Exercise details:
Each entry below should be returned exactly as is, with the pictures removed.

Records to process:
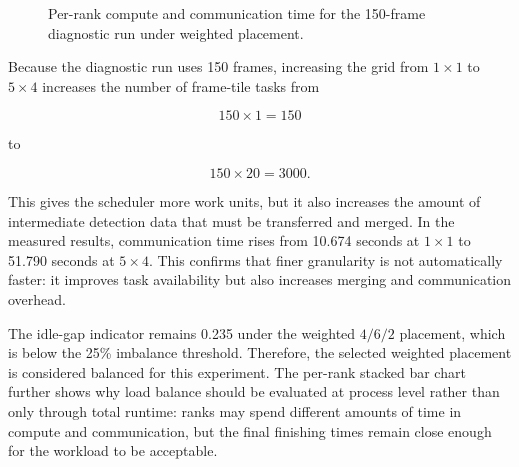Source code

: \begin{figure}[H]
\centering
{}
\caption{Per-rank compute and communication time for the 150-frame diagnostic run under weighted placement.}
\label{fig:rank-stacked}
\end{figure}

Because the diagnostic run uses 150 frames, increasing the grid from $1 \times 1$ to $5 \times 4$ increases the number of frame-tile tasks from

\[
150 \times 1 = 150
\]

to

\[
150 \times 20 = 3000.
\]

This gives the scheduler more work units, but it also increases the amount of intermediate detection data that must be transferred and merged. In the measured results, communication time rises from 10.674 seconds at $1 \times 1$ to 51.790 seconds at $5 \times 4$. This confirms that finer granularity is not automatically faster: it improves task availability but also increases merging and communication overhead.


The idle-gap indicator remains 0.235 under the weighted $4/6/2$ placement, which is below the 25\% imbalance threshold. Therefore, the selected weighted placement is considered balanced for this experiment. The per-rank stacked bar chart further shows why load balance should be evaluated at process level rather than only through total runtime: ranks may spend different amounts of time in compute and communication, but the final finishing times remain close enough for the workload to be acceptable.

Finished task:
Source code

: \begin{figure}[H]
\centering
{}
\caption{Per-rank compute and communication time for the 150-frame diagnostic run under weighted placement.}
\label{fig:rank-stacked}
\end{figure}

Because the diagnostic run uses 150 frames, increasing the grid from $1 \times 1$ to $5 \times 4$ increases the number of frame-tile tasks from

\[
150 \times 1 = 150
\]

to

\[
150 \times 20 = 3000.
\]

This gives the scheduler more work units, but it also increases the amount of intermediate detection data that must be transferred and merged. In the measured results, communication time rises from 10.674 seconds at $1 \times 1$ to 51.790 seconds at $5 \times 4$. This confirms that finer granularity is not automatically faster: it improves task availability but also increases merging and communication overhead.


The idle-gap indicator remains 0.235 under the weighted $4/6/2$ placement, which is below the 25\% imbalance threshold. Therefore, the selected weighted placement is considered balanced for this experiment. The per-rank stacked bar chart further shows why load balance should be evaluated at process level rather than only through total runtime: ranks may spend different amounts of time in compute and communication, but the final finishing times remain close enough for the workload to be acceptable.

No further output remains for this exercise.